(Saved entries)
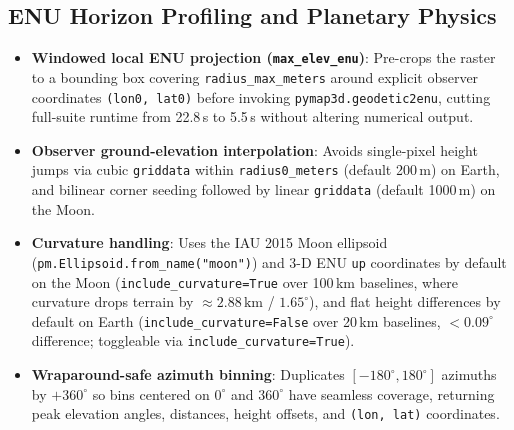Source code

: \documentclass[11pt,letterpaper]{article}
\begin{document}
\subsection{ENU Horizon Profiling and Planetary Physics}
\begin{itemize}
  \item \textbf{Windowed local ENU projection (\texttt{max\_elev\_enu})}: Pre-crops the raster to a bounding box covering \texttt{radius\_max\_meters} around explicit observer coordinates \texttt{(lon0, lat0)} before invoking \texttt{pymap3d.geodetic2enu}, cutting full-suite runtime from 22.8\,s to 5.5\,s without altering numerical output.
  \item \textbf{Observer ground-elevation interpolation}: Avoids single-pixel height jumps via cubic \texttt{griddata} within \texttt{radius0\_meters} (default 200\,m) on Earth, and bilinear corner seeding followed by linear \texttt{griddata} (default 1000\,m) on the Moon.
  \item \textbf{Curvature handling}: Uses the IAU 2015 Moon ellipsoid (\texttt{pm.Ellipsoid.from\_name("moon")}) and 3-D ENU \texttt{up} coordinates by default on the Moon (\texttt{include\_curvature=True} over 100\,km baselines, where curvature drops terrain by $\approx 2.88\,\text{km}$ / $1.65^\circ$), and flat height differences by default on Earth (\texttt{include\_curvature=False} over 20\,km baselines, $< 0.09^\circ$ difference; toggleable via \texttt{include\_curvature=True}).
  \item \textbf{Wraparound-safe azimuth binning}: Duplicates $[{-180}^\circ, 180^\circ]$ azimuths by $+360^\circ$ so bins centered on $0^\circ$ and $360^\circ$ have seamless coverage, returning peak elevation angles, distances, height offsets, and \texttt{(lon, lat)} coordinates.
\end{itemize}
\end{document}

### EXERCISE BRIEF:
Within the data above, the span starting at the line containing "on the Moon." and ending at the line containing "Uses the IAU" is to be retyped exactly, with no other lines.

### TASK SOLUTION:
  \item \textbf{Observer ground-elevation interpolation}: Avoids single-pixel height jumps via cubic \texttt{griddata} within \texttt{radius0\_meters} (default 200\,m) on Earth, and bilinear corner seeding followed by linear \texttt{griddata} (default 1000\,m) on the Moon.
  \item \textbf{Curvature handling}: Uses the IAU 2015 Moon ellipsoid (\texttt{pm.Ellipsoid.from\_name("moon")}) and 3-D ENU \texttt{up} coordinates by default on the Moon (\texttt{include\_curvature=True} over 100\,km baselines, where curvature drops terrain by $\approx 2.88\,\text{km}$ / $1.65^\circ$), and flat height differences by default on Earth (\texttt{include\_curvature=False} over 20\,km baselines, $< 0.09^\circ$ difference; toggleable via \texttt{include\_curvature=True}).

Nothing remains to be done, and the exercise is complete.